Nuestro país enfrenta hoy un repunte preocupante de casos de sarampión, una enfermedad potencialmente mortal que había sido oficialmente erradicada en la Región de las Américas desde septiembre de 2016, gracias a la vigilancia epidemiológica y la vacunación.
El dato es brutal: durante el último año —con corte al 20 de enero— se tiene registro de 7 mil 188 casos confirmados y otros 2 mil 086 en revisión esparcidos en 255 municipios de los 32 estados de la República. Son datos oficiales.
El sarampión no volvió a México por azar ni por fatalidad biológica. Volvió porque el Estado dejó de cumplir su responsabilidad. Encontró su camino de vuelta en medio del intento fallido e irresponsable del expresidente Andrés Manuel López Obrador de transformar el sistema público de salud.
¿Por qué debería preocuparnos?

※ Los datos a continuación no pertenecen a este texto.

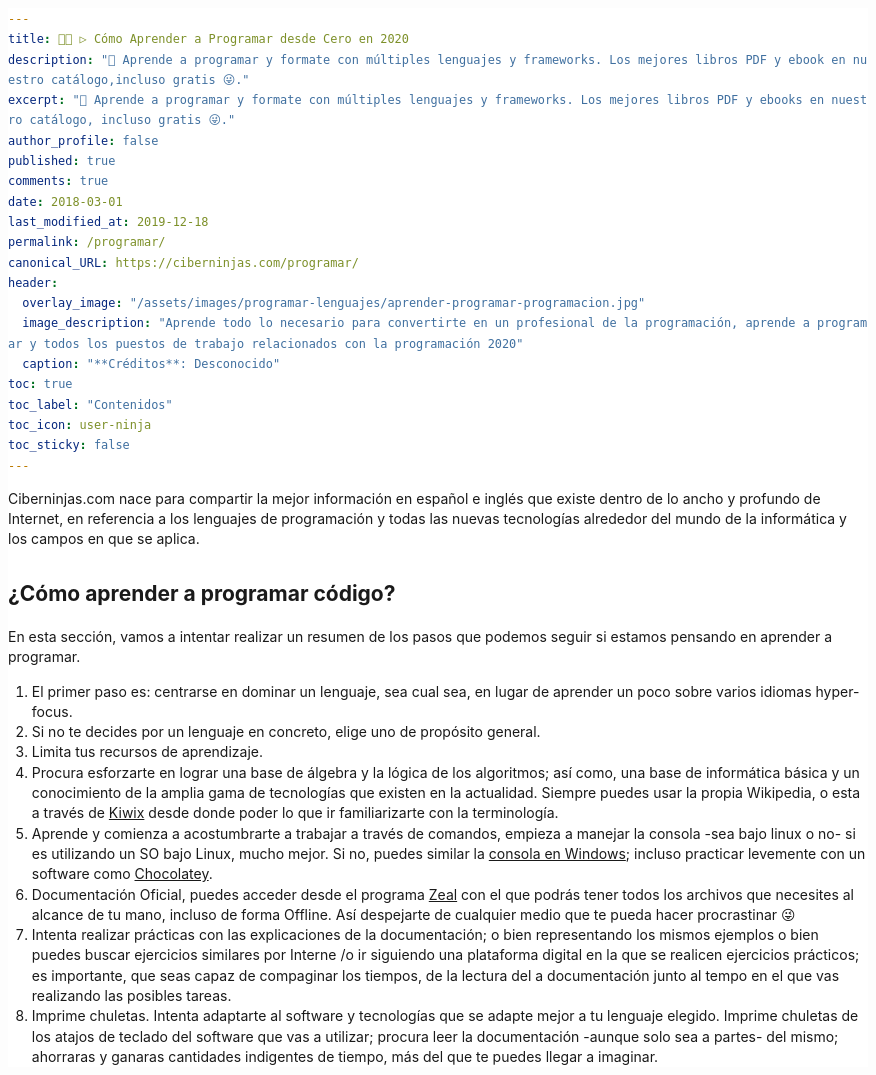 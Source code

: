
 ```yaml
---
title: 👨‍💻 ▷ Cómo Aprender a Programar desde Cero en 2020
description: "📌 Aprende a programar y formate con múltiples lenguajes y frameworks. Los mejores libros PDF y ebook en nuestro catálogo,incluso gratis 😜."
excerpt: "📌 Aprende a programar y formate con múltiples lenguajes y frameworks. Los mejores libros PDF y ebooks en nuestro catálogo, incluso gratis 😜."
author_profile: false
published: true
comments: true
date: 2018-03-01
last_modified_at: 2019-12-18
permalink: /programar/
canonical_URL: https://ciberninjas.com/programar/
header:
  overlay_image: "/assets/images/programar-lenguajes/aprender-programar-programacion.jpg"
  image_description: "Aprende todo lo necesario para convertirte en un profesional de la programación, aprende a programar y todos los puestos de trabajo relacionados con la programación 2020"
  caption: "**Créditos**: Desconocido"
toc: true
toc_label: "Contenidos"
toc_icon: user-ninja
toc_sticky: false
---
```


Ciberninjas.com nace para compartir la mejor información en español e inglés que existe dentro de lo ancho y profundo de Internet, en referencia a los lenguajes de programación y todas las nuevas tecnologías alrededor del mundo de la informática y los campos en que se aplica.

## ¿Cómo aprender a programar código?

En esta sección, vamos a intentar realizar un resumen de los pasos que podemos seguir si estamos pensando en aprender a programar.

<iframe width="560" height="315" src="https://www.youtube.com/embed/OPlGMplfEbc" frameborder="0" allow="accelerometer; autoplay; encrypted-media; gyroscope; picture-in-picture" allowfullscreen></iframe>

1. El primer paso es: centrarse en dominar un lenguaje, sea cual sea, en lugar de aprender un poco sobre varios idiomas hyper-focus.
2. Si no te decides por un lenguaje en concreto, elige uno de propósito general.
3. Limita tus recursos de aprendizaje.
4. Procura esforzarte en lograr una base de álgebra y la lógica de los algoritmos; así como, una base de informática básica y un conocimiento de la amplia gama de tecnologías que existen en la actualidad. Siempre puedes usar la propia Wikipedia, o esta a través de [Kiwix](https://kutt.it/wiki_kiwi) desde donde poder lo que ir familiarizarte con la terminología.
5. Aprende y comienza a acostumbrarte a trabajar a través de comandos, empieza a manejar la consola -sea bajo linux o no- si es utilizando un SO bajo Linux, mucho mejor. Si no, puedes similar la [consola en Windows](https://kutt.it/terminal_windows); incluso practicar levemente con un software como [Chocolatey](https://ciberninjas.com/chocolatey-ninite).
6. Documentación Oficial, puedes acceder desde el programa [Zeal](https://kutt.it/zeal_docs) con el que podrás tener todos los archivos que necesites al alcance de tu mano, incluso de forma Offline. Así despejarte de cualquier medio que te pueda hacer procrastinar 😜
7. Intenta realizar prácticas con las explicaciones de la documentación; o bien representando los mismos ejemplos o bien puedes buscar ejercicios similares por Interne /o ir siguiendo una plataforma digital en la que se realicen ejercicios prácticos; es importante, que seas capaz de compaginar los tiempos, de la lectura del a documentación junto al tempo en el que vas realizando las posibles tareas.
8. Imprime chuletas. Intenta adaptarte al software y tecnologías que se adapte mejor a tu lenguaje elegido. Imprime chuletas de los atajos de teclado del software que vas a utilizar; procura leer la documentación -aunque solo sea a partes- del mismo; ahorraras y ganaras cantidades indigentes de tiempo, más del que te puedes llegar a imaginar.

Porque el sarampión es tan peligroso como prevenible. Es barato de contener y ampliamente conocido por los sistemas de salud de todo el mundo. No estamos ante un virus nuevo ni impredecible; estamos ante un fracaso en la prevención.
En Canadá, por ejemplo, hay una contención prácticamente inmediata ante el surgimiento ocasional de brotes. Lo mismo en Estados Unidos, pese al rechazo ideológico contra la inmunización. Pero la atención médica es rápida, puntual y de última generación. En México el problema no es la inexistencia del biológico —hay más de 23.5 millones disponibles—, sino la ruptura de la cadena de cobertura. Especialistas afirman que para evitar brotes se necesita al menos un 95% de vacunación con dos dosis, sin embargo, el país ha estado por debajo de ese umbral en múltiples regiones durante años, por lo que el resultado era previsible.

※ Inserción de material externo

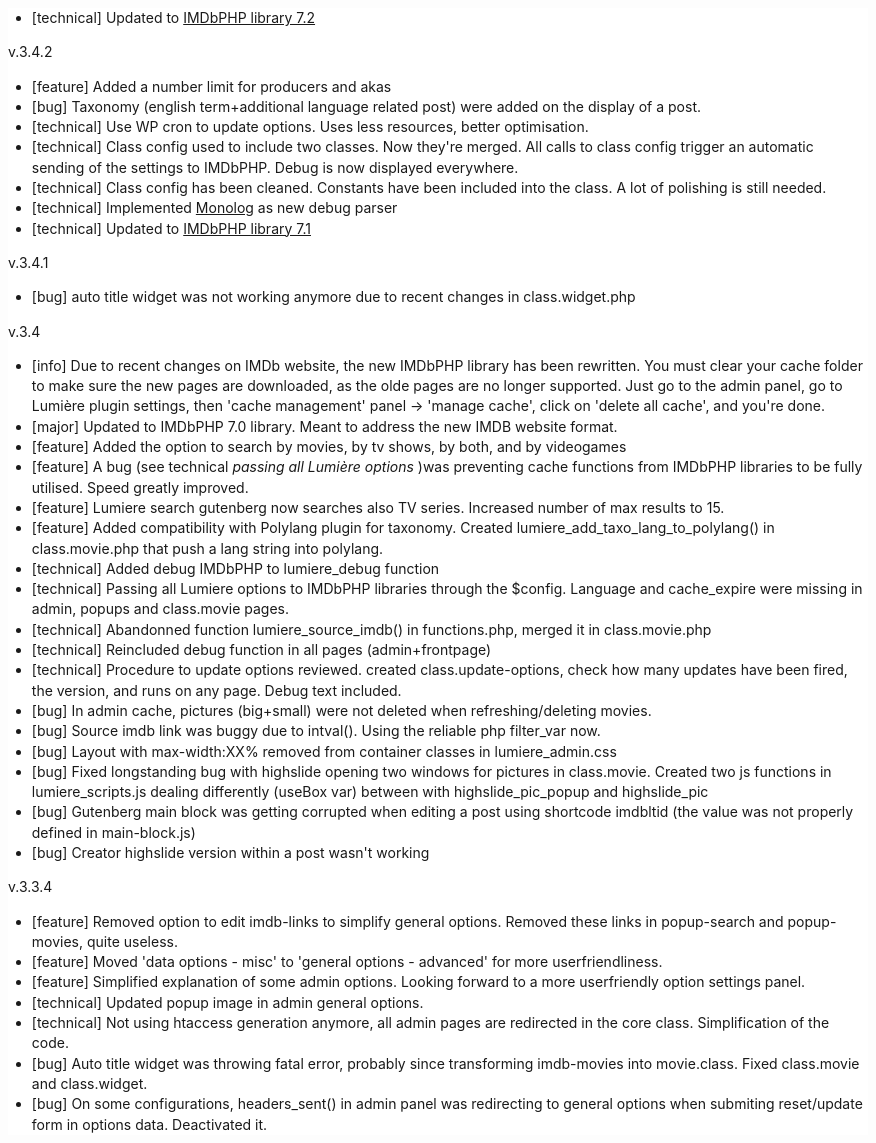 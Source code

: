 * [technical] Updated to [IMDbPHP library 7.2](https://github.com/tboothman/imdbphp/releases/tag/v7.2.0 "IMDbPHP library 7.2")

v.3.4.2
* [feature] Added a number limit for producers and akas
* [bug] Taxonomy (english term+additional language related post) were added on the display of a post.
* [technical] Use WP cron to update options. Uses less resources, better optimisation.
* [technical] Class config used to include two classes. Now they're merged. All calls to class config trigger an automatic sending of the settings to IMDbPHP. Debug is now displayed everywhere.
* [technical] Class config has been cleaned. Constants have been included into the class. A lot of polishing is still needed.
* [technical] Implemented [Monolog](https://github.com/Seldaek/monolog/ "Monolo GIT") as new debug parser
* [technical] Updated to [IMDbPHP library 7.1](https://github.com/tboothman/imdbphp/releases/tag/v7.1.0 "IMDbPHP library 7.1")

v.3.4.1
* [bug] auto title widget was not working anymore due to recent changes in class.widget.php

v.3.4
* [info] Due to recent changes on IMDb website, the new IMDbPHP library has been rewritten. You must clear your cache folder to make sure the new pages are downloaded, as the olde pages are no longer supported. Just go to the admin panel, go to Lumière plugin settings, then 'cache management' panel -> 'manage cache', click on 'delete all cache', and you're done.
* [major] Updated to IMDbPHP 7.0 library. Meant to address the new IMDB website format.
* [feature] Added the option to search by movies, by tv shows, by both, and by videogames
* [feature] A bug (see technical _passing all Lumière options_ )was preventing cache functions from IMDbPHP libraries to be fully utilised. Speed greatly improved.
* [feature] Lumiere search gutenberg now searches also TV series. Increased number of max results to 15.
* [feature] Added compatibility with Polylang plugin for taxonomy. Created lumiere_add_taxo_lang_to_polylang() in class.movie.php that push a lang string into polylang.
* [technical] Added debug IMDbPHP to lumiere_debug function
* [technical] Passing all Lumiere options to IMDbPHP libraries through the $config. Language and cache_expire were missing in admin, popups and class.movie pages.
* [technical] Abandonned function lumiere_source_imdb() in functions.php, merged it in class.movie.php
* [technical] Reincluded debug function in all pages (admin+frontpage)
* [technical] Procedure to update options reviewed. created class.update-options, check how many updates have been fired, the version, and runs on any page. Debug text included.
* [bug] In admin cache, pictures (big+small) were not deleted when refreshing/deleting movies.
* [bug] Source imdb link was buggy due to intval(). Using the reliable php filter_var now.
* [bug] Layout with max-width:XX% removed from container classes in lumiere_admin.css
* [bug] Fixed longstanding bug with highslide opening two windows for pictures in class.movie. Created two js functions in lumiere_scripts.js dealing differently (useBox var) between with highslide_pic_popup and highslide_pic
* [bug] Gutenberg main block was getting corrupted when editing a post using shortcode imdbltid (the value was not properly defined in main-block.js)
* [bug] Creator highslide version within a post wasn't working

v.3.3.4
* [feature] Removed option to edit imdb-links to simplify general options. Removed these links in popup-search and popup-movies, quite useless.
* [feature] Moved 'data options - misc' to 'general options - advanced' for more userfriendliness.
* [feature] Simplified explanation of some admin options. Looking forward to a more userfriendly option settings panel.
* [technical] Updated popup image in admin general options.
* [technical] Not using htaccess generation anymore, all admin pages are redirected in the core class. Simplification of the code.
* [bug] Auto title widget was throwing fatal error, probably since transforming imdb-movies into movie.class. Fixed class.movie and class.widget.
* [bug] On some configurations, headers_sent() in admin panel was redirecting to general options when submiting reset/update form in options data. Deactivated it.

Estamos hablando de uno de los virus más contagiosos que existen. Basta una brecha mínima para que se propague. Por eso su reaparición es un termómetro de la salud pública; una señal de que algo profundo dejó de funcionar. Ese algo, aquí en México, es la vigilancia sin escatimar en recursos, la planeación de largo plazo y la responsabilidad intergeneracional.
La pandemia de Covid-19 profundizó el problema —especialmente en medio de una transición interminable en las instituciones de salud—, pero no lo explica todo. Las campañas de vacunación infantil quedaron relegadas, el seguimiento se debilitó y la prevención dejó de ser prioridad frente a otros programas políticamente más rentables. Vacunar no da votos. Prevenir no corta listones. Pero salva vidas.
Esto prueba que el problema no es solo sanitario, es político. Y cada brote es un recordatorio de que la salud pública no se sostiene con discursos, sino con constancia, datos y logística.
El sarampión no debería ser noticia en 2026. Lo es porque la cabeza del gobierno anterior priorizó el culto a su personalidad y se rodeó de incompetentes, incapaces de corregirlo o contradecirlo.
Ojalá algún día entendamos lo miserable que fue el tabasqueño con el pueblo al que solo utilizó para su beneficio.